--- LISTED RECORDS Enclosed Below ---

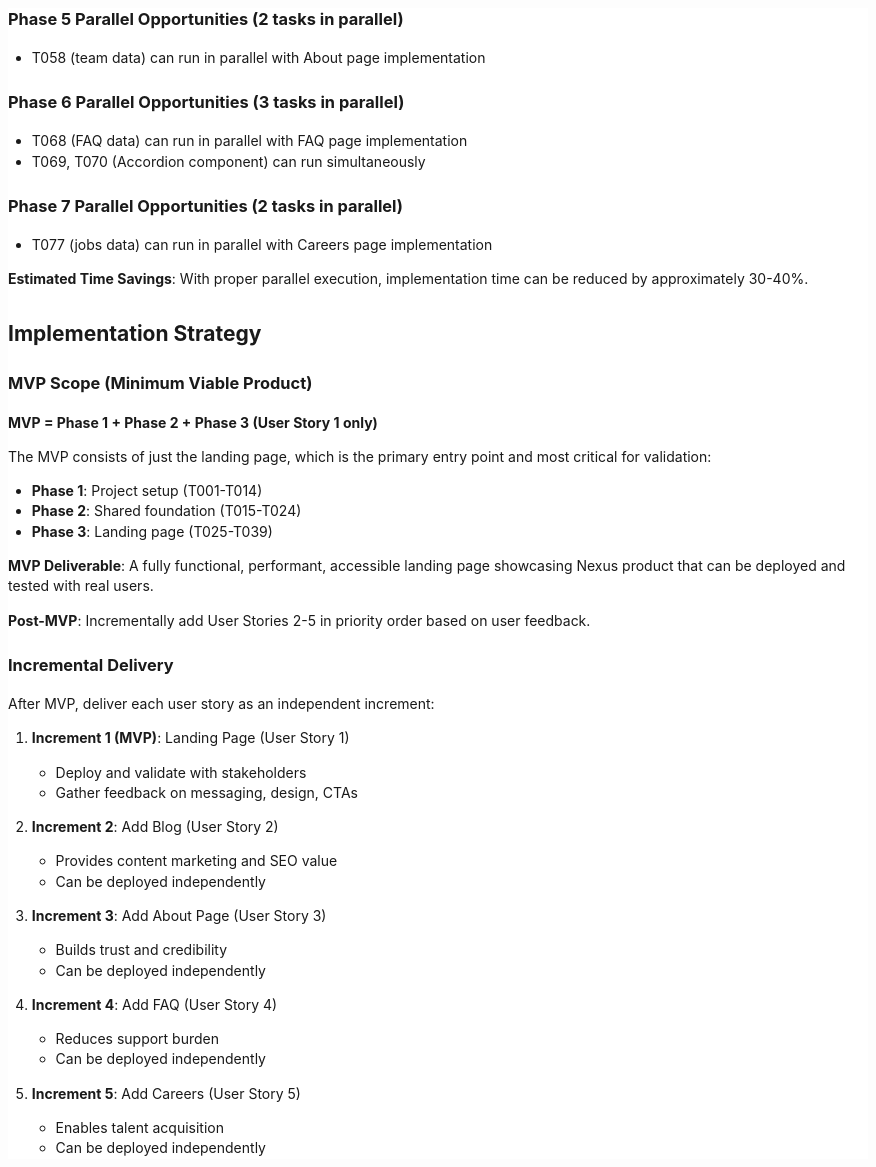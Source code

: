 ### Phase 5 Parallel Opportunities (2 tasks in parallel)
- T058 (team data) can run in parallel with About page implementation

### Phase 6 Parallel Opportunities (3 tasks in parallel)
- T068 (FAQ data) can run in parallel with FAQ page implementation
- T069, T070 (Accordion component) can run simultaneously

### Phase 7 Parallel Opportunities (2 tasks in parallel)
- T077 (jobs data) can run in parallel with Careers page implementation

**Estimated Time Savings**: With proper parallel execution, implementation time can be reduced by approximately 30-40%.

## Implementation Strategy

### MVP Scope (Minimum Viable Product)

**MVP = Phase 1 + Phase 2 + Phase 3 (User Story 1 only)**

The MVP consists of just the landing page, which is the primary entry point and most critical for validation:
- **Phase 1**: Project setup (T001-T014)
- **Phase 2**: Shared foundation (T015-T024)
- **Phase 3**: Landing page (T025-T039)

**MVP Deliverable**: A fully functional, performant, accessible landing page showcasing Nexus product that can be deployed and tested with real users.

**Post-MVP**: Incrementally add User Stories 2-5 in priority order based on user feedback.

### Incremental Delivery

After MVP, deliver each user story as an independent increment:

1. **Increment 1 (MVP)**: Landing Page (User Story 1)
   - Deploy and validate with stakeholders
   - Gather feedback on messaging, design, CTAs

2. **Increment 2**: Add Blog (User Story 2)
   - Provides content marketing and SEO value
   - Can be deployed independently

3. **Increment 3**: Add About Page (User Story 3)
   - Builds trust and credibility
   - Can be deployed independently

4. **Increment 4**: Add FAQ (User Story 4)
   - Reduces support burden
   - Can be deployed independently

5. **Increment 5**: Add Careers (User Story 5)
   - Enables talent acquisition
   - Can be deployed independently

--- End of Enclosed LISTED RECORDS ---

▶ TASK GOAL: Would you retype exactly the lines above, from the line with "- **Phase 3**: Landing page (T025-T039)" to the line with "4. **Increment 4**: Add FAQ (User Story 4)", with both end lines kept and nothing more?

▶ EXERCISE RESPONSE:
- **Phase 3**: Landing page (T025-T039)

**MVP Deliverable**: A fully functional, performant, accessible landing page showcasing Nexus product that can be deployed and tested with real users.

**Post-MVP**: Incrementally add User Stories 2-5 in priority order based on user feedback.

### Incremental Delivery

After MVP, deliver each user story as an independent increment:

1. **Increment 1 (MVP)**: Landing Page (User Story 1)
   - Deploy and validate with stakeholders
   - Gather feedback on messaging, design, CTAs

2. **Increment 2**: Add Blog (User Story 2)
   - Provides content marketing and SEO value
   - Can be deployed independently

3. **Increment 3**: Add About Page (User Story 3)
   - Builds trust and credibility
   - Can be deployed independently

4. **Increment 4**: Add FAQ (User Story 4)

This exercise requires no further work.